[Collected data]
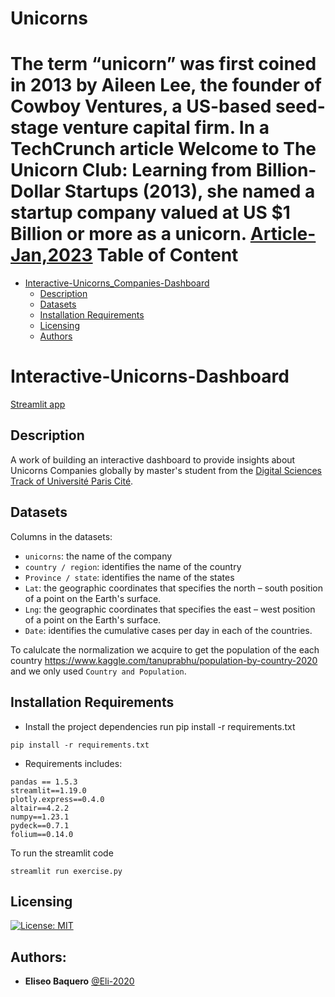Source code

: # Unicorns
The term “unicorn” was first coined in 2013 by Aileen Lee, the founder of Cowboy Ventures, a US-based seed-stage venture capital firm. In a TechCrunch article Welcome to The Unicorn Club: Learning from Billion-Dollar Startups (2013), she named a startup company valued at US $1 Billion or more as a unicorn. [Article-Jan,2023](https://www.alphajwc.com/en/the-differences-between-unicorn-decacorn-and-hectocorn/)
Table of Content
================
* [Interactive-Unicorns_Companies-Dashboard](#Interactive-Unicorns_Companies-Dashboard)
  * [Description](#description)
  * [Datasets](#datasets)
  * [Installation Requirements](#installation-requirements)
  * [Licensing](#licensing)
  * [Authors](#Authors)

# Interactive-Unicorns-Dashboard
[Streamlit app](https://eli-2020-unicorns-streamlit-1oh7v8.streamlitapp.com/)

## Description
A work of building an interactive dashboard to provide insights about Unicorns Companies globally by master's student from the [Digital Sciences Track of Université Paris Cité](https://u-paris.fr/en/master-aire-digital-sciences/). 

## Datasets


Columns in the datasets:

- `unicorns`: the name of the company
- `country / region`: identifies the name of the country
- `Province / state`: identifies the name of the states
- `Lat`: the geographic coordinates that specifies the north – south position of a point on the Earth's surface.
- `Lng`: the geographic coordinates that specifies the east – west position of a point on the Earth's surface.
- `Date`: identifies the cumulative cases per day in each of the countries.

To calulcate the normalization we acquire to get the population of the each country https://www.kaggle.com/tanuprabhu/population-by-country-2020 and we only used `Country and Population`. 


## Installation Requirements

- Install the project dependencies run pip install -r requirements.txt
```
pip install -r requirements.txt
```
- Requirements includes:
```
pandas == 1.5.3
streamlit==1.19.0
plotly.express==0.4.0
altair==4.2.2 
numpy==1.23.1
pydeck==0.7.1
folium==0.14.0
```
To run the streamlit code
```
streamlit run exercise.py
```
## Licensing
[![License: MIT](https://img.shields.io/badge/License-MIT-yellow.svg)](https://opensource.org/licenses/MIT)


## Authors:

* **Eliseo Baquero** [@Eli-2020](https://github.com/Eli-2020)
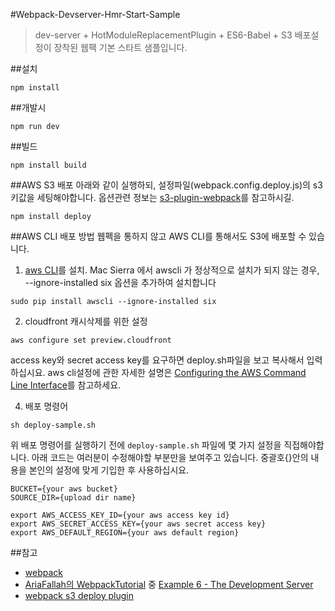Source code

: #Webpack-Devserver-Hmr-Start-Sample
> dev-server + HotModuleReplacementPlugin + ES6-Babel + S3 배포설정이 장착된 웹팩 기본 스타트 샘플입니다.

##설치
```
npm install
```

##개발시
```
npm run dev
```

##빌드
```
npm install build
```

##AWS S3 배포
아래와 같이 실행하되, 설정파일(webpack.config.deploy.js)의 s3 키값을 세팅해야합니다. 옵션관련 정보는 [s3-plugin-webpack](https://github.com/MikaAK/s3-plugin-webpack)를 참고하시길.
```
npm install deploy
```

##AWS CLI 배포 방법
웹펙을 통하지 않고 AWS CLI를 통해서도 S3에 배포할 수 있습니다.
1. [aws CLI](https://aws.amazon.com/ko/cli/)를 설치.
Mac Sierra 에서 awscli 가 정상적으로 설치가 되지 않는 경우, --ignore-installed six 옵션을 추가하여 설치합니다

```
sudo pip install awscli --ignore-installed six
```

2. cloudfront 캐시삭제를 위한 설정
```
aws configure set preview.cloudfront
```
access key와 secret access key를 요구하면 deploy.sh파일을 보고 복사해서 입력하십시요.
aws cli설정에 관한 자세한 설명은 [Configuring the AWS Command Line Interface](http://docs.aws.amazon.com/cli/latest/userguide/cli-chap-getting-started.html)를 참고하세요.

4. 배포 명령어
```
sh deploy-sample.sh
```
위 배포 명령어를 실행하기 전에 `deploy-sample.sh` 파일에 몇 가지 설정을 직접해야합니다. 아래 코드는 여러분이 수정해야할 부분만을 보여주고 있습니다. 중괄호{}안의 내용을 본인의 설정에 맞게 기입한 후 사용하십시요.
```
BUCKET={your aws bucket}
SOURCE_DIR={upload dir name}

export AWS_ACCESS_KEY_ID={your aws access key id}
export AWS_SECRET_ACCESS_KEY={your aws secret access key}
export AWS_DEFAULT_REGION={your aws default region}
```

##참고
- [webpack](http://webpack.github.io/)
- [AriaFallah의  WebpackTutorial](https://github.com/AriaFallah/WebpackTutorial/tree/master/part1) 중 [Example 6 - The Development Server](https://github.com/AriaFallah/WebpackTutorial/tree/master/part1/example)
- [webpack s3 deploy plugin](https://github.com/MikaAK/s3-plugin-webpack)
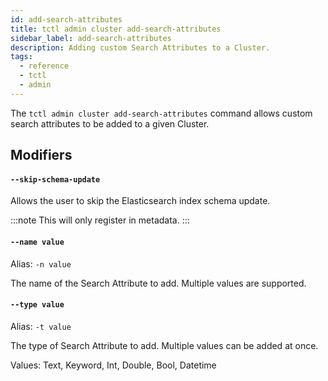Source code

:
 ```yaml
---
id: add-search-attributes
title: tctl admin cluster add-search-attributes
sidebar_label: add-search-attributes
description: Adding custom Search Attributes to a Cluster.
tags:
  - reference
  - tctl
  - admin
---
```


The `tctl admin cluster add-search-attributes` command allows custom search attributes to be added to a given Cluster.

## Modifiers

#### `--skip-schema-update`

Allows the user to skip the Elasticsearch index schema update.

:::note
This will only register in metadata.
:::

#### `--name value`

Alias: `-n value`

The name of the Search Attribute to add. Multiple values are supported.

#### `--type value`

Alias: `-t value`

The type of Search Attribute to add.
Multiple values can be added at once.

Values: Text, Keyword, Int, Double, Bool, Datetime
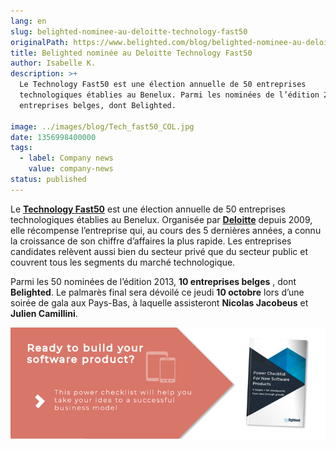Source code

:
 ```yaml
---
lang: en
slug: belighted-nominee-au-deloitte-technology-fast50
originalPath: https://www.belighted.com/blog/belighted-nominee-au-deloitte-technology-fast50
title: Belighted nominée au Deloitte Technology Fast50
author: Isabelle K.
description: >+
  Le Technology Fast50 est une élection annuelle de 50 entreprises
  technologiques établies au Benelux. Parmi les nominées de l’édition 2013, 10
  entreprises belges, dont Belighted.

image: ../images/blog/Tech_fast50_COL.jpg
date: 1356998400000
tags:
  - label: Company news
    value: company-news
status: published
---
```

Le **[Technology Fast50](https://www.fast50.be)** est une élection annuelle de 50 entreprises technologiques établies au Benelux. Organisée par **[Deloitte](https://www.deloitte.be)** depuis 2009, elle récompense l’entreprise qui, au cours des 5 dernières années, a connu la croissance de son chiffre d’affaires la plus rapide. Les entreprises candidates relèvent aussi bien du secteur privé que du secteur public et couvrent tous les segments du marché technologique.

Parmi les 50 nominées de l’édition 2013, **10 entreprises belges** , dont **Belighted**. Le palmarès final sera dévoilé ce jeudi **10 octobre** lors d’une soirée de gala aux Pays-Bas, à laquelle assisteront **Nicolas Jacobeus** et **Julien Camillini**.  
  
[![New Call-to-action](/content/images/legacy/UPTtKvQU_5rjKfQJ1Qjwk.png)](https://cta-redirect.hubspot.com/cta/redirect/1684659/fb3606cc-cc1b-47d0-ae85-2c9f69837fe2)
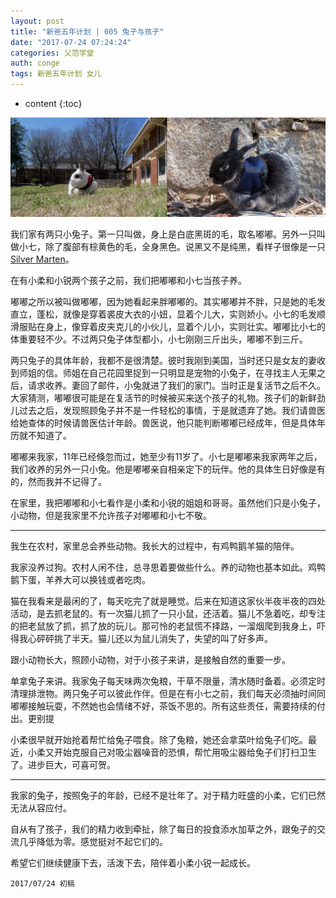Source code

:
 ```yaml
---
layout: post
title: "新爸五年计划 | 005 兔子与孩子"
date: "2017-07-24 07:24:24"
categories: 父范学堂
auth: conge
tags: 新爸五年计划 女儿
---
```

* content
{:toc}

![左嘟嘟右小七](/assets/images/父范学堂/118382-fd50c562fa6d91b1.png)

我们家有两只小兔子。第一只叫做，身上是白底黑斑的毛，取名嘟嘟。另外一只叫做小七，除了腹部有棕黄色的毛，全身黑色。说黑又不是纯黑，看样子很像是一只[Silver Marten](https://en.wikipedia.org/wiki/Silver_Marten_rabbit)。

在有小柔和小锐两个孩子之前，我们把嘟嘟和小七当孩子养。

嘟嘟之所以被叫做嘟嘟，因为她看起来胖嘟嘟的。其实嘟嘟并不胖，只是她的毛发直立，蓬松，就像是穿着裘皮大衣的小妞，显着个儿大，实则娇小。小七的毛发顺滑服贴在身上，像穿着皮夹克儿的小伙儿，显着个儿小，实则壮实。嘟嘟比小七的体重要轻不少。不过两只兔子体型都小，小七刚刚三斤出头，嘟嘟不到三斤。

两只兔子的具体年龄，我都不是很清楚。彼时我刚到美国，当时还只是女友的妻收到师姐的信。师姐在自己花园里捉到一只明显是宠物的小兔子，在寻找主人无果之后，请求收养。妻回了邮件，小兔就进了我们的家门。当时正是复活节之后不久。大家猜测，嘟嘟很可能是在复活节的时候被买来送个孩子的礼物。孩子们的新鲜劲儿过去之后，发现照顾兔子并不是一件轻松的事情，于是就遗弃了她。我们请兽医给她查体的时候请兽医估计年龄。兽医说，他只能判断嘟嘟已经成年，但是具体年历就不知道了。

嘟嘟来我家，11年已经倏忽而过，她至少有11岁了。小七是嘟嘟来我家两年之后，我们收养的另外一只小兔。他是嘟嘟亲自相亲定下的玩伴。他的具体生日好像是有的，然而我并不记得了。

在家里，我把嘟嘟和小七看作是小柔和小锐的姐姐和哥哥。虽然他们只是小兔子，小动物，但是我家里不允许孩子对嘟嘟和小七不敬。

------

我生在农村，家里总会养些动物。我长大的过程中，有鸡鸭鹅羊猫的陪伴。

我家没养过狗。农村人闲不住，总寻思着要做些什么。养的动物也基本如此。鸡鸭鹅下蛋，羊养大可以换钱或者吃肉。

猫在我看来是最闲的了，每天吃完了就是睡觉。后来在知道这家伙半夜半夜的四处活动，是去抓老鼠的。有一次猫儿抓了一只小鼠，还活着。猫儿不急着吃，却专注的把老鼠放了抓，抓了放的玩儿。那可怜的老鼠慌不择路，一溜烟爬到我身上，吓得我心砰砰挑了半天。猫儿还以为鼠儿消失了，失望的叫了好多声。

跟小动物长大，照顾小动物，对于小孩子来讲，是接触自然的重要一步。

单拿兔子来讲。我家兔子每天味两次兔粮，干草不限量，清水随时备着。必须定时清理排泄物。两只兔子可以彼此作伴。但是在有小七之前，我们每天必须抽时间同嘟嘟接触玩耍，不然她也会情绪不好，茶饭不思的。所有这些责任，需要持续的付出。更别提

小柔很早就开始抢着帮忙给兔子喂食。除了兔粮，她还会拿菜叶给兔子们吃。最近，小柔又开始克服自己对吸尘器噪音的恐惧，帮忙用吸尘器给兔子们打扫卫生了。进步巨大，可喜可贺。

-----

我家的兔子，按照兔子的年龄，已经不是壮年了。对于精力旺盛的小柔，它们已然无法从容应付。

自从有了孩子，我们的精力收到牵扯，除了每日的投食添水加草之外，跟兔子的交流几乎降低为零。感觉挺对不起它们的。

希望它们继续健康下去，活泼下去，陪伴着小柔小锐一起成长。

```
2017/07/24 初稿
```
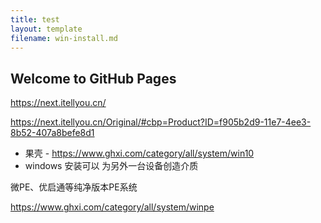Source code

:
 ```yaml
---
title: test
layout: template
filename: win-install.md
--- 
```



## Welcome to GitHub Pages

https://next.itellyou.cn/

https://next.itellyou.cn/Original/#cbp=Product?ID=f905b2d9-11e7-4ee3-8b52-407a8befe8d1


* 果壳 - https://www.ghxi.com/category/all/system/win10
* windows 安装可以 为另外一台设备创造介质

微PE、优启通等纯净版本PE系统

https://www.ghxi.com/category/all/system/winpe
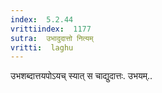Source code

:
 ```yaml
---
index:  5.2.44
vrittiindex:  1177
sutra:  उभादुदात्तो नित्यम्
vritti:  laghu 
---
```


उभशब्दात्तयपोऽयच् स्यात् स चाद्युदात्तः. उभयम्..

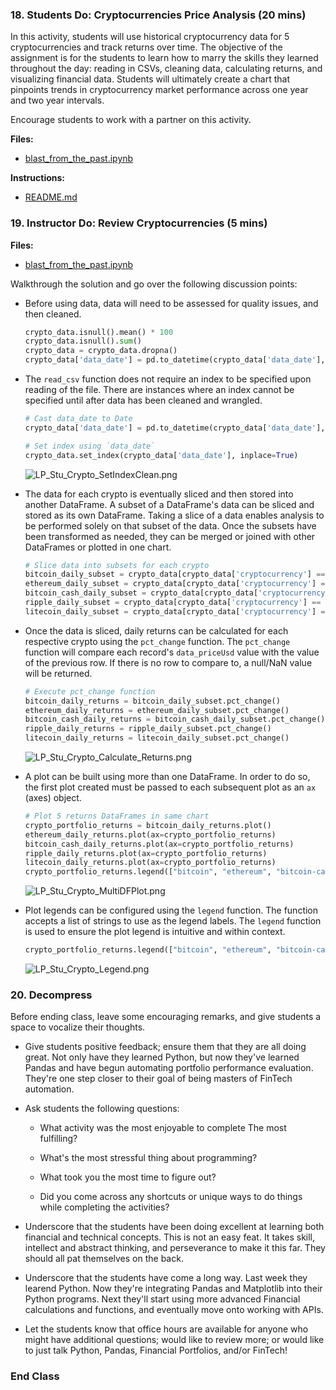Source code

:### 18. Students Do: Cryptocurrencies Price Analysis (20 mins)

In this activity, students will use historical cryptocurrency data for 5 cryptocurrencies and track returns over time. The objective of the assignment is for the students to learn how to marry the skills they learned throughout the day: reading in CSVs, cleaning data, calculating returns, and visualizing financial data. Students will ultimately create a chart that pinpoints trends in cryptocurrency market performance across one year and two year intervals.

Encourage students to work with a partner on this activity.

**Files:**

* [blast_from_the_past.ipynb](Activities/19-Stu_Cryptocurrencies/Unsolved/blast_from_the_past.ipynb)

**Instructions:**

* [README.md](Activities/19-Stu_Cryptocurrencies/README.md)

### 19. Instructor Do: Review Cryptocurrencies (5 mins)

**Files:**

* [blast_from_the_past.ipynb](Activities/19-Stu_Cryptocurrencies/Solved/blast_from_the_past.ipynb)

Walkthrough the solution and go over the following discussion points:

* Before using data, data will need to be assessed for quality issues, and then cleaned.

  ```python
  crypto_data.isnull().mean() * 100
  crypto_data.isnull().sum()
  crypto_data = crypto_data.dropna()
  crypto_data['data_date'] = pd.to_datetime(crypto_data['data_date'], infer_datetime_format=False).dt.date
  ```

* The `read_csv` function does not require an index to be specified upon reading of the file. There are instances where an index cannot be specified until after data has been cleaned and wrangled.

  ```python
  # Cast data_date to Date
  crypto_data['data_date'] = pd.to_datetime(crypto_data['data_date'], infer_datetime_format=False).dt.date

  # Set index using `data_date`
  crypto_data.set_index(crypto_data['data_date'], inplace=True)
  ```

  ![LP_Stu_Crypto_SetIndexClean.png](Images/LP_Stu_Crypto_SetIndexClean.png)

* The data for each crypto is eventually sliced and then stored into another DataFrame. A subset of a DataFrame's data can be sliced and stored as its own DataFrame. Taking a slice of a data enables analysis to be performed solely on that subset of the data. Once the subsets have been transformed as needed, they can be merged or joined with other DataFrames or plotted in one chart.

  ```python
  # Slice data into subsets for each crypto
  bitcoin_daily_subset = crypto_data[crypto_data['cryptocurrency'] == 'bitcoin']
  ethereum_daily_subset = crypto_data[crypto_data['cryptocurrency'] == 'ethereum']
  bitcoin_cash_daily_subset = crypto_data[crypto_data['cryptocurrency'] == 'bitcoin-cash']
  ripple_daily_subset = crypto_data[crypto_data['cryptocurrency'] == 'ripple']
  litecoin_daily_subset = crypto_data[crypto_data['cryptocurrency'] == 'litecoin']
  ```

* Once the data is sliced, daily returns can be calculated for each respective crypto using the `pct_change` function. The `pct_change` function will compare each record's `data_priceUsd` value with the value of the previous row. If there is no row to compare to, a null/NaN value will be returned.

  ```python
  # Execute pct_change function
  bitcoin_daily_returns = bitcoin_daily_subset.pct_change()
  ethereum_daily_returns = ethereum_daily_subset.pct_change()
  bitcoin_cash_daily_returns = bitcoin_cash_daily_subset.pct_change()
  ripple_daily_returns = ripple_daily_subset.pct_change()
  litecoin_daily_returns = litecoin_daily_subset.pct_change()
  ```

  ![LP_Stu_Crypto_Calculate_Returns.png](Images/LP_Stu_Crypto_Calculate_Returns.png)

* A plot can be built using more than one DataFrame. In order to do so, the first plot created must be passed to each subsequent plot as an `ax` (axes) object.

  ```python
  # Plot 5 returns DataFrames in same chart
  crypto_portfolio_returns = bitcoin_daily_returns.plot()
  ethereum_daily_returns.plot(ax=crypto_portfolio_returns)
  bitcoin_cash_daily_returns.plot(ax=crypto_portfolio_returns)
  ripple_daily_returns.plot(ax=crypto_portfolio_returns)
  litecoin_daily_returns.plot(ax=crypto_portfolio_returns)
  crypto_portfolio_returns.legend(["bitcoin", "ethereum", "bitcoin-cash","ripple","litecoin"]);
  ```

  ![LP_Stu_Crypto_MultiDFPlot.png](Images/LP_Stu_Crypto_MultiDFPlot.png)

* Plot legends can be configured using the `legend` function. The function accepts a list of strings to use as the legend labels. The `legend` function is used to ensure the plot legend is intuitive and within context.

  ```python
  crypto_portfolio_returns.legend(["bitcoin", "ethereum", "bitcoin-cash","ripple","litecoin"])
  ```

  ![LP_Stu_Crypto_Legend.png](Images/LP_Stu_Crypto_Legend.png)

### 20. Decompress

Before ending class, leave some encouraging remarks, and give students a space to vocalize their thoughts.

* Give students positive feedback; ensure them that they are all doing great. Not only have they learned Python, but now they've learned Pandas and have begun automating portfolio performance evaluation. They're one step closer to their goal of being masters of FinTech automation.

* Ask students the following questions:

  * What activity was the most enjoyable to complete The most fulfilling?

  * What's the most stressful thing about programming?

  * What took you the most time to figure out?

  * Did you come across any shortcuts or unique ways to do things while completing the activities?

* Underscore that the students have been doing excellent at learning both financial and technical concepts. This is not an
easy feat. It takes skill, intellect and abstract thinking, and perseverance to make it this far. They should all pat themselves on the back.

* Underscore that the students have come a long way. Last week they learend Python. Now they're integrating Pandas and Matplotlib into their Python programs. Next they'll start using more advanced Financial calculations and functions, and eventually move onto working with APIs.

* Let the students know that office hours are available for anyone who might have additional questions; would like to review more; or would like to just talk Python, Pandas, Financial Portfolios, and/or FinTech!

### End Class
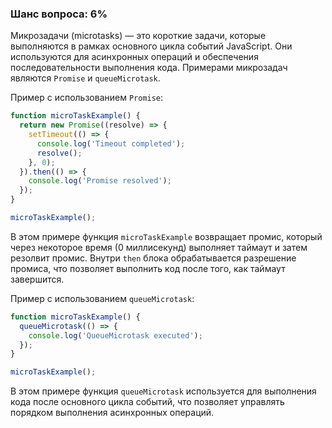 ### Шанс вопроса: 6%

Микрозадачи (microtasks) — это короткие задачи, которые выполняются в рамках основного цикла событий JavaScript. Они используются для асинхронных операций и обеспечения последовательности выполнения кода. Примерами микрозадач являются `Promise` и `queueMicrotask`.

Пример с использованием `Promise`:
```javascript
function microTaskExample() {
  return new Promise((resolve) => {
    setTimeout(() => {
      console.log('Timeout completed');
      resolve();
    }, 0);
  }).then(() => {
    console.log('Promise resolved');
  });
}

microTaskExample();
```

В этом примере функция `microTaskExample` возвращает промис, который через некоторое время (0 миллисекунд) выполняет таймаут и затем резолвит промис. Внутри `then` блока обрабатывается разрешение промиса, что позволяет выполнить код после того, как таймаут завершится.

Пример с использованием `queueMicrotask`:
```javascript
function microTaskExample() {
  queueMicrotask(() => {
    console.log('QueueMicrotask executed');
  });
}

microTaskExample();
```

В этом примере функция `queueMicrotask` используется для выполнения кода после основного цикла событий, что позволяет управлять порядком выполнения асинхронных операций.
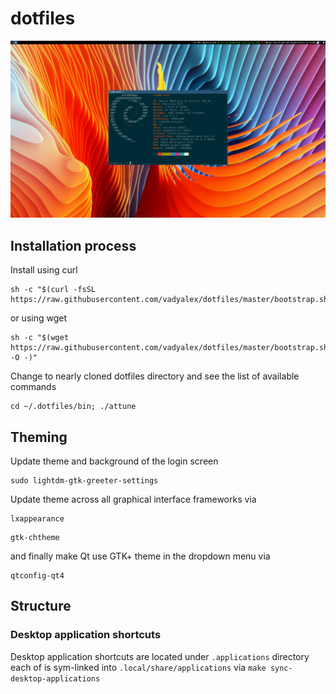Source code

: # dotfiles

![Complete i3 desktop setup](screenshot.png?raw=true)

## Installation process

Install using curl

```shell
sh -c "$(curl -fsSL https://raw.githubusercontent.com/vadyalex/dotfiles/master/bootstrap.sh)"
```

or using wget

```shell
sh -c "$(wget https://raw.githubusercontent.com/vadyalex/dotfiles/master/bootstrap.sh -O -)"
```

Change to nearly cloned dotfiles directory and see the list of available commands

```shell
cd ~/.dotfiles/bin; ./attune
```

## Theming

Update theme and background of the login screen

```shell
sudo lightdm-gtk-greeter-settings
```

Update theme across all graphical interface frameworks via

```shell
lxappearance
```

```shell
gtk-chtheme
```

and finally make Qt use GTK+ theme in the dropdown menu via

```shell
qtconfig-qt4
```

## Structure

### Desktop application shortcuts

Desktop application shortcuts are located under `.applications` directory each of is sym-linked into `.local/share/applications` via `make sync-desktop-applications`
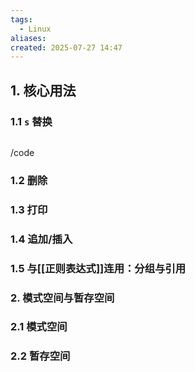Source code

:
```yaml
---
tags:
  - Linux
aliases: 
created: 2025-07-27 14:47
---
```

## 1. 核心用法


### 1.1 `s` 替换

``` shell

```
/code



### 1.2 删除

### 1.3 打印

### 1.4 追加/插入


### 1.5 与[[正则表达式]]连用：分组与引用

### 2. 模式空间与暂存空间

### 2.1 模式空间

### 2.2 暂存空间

_Required action:_
If a line of the data above contains "installed", copy it out.

_Answer to the problem:_
Mac Sierra 에서 awscli 가 정상적으로 설치가 되지 않는 경우, --ignore-installed six 옵션을 추가하여 설치합니다
sudo pip install awscli --ignore-installed six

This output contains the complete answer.